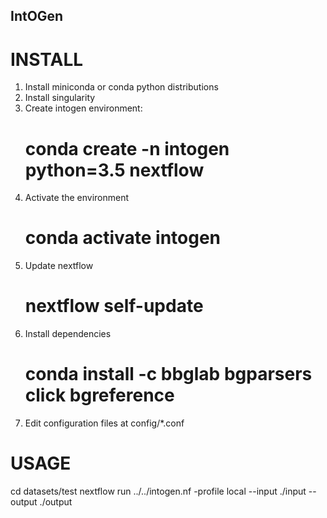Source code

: ## IntOGen ##

# INSTALL

1. Install miniconda or conda python distributions
2. Install singularity
3. Create intogen environment:
    # conda create -n intogen python=3.5 nextflow
4. Activate the environment
    # conda activate intogen
5. Update nextflow
    # nextflow self-update  
6. Install dependencies
    # conda install -c bbglab bgparsers click bgreference
7. Edit configuration files at config/*.conf

# USAGE
cd datasets/test
nextflow run ../../intogen.nf -profile local --input ./input --output ./output

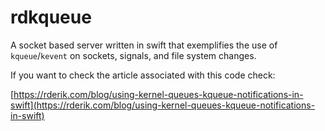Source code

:# rdkqueue

A socket based server written in swift that exemplifies the use of `kqueue`/`kevent` on sockets, signals, and file system changes.

If you want to check the article associated with this code check:

[https://rderik.com/blog/using-kernel-queues-kqueue-notifications-in-swift](https://rderik.com/blog/using-kernel-queues-kqueue-notifications-in-swift)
┄┄┄┄┄┄┄┄┄┄
• [Exercise prompt]
Output each entry above word for word. The pictures stay out.

• [Written response]
Source code

: ## IntOGen ##

# INSTALL

1. Install miniconda or conda python distributions
2. Install singularity
3. Create intogen environment:
    # conda create -n intogen python=3.5 nextflow
4. Activate the environment
    # conda activate intogen
5. Update nextflow
    # nextflow self-update  
6. Install dependencies
    # conda install -c bbglab bgparsers click bgreference
7. Edit configuration files at config/*.conf

# USAGE
cd datasets/test
nextflow run ../../intogen.nf -profile local --input ./input --output ./output

Source code

:# rdkqueue

A socket based server written in swift that exemplifies the use of `kqueue`/`kevent` on sockets, signals, and file system changes.

If you want to check the article associated with this code check:

[https://rderik.com/blog/using-kernel-queues-kqueue-notifications-in-swift](https://rderik.com/blog/using-kernel-queues-kqueue-notifications-in-swift)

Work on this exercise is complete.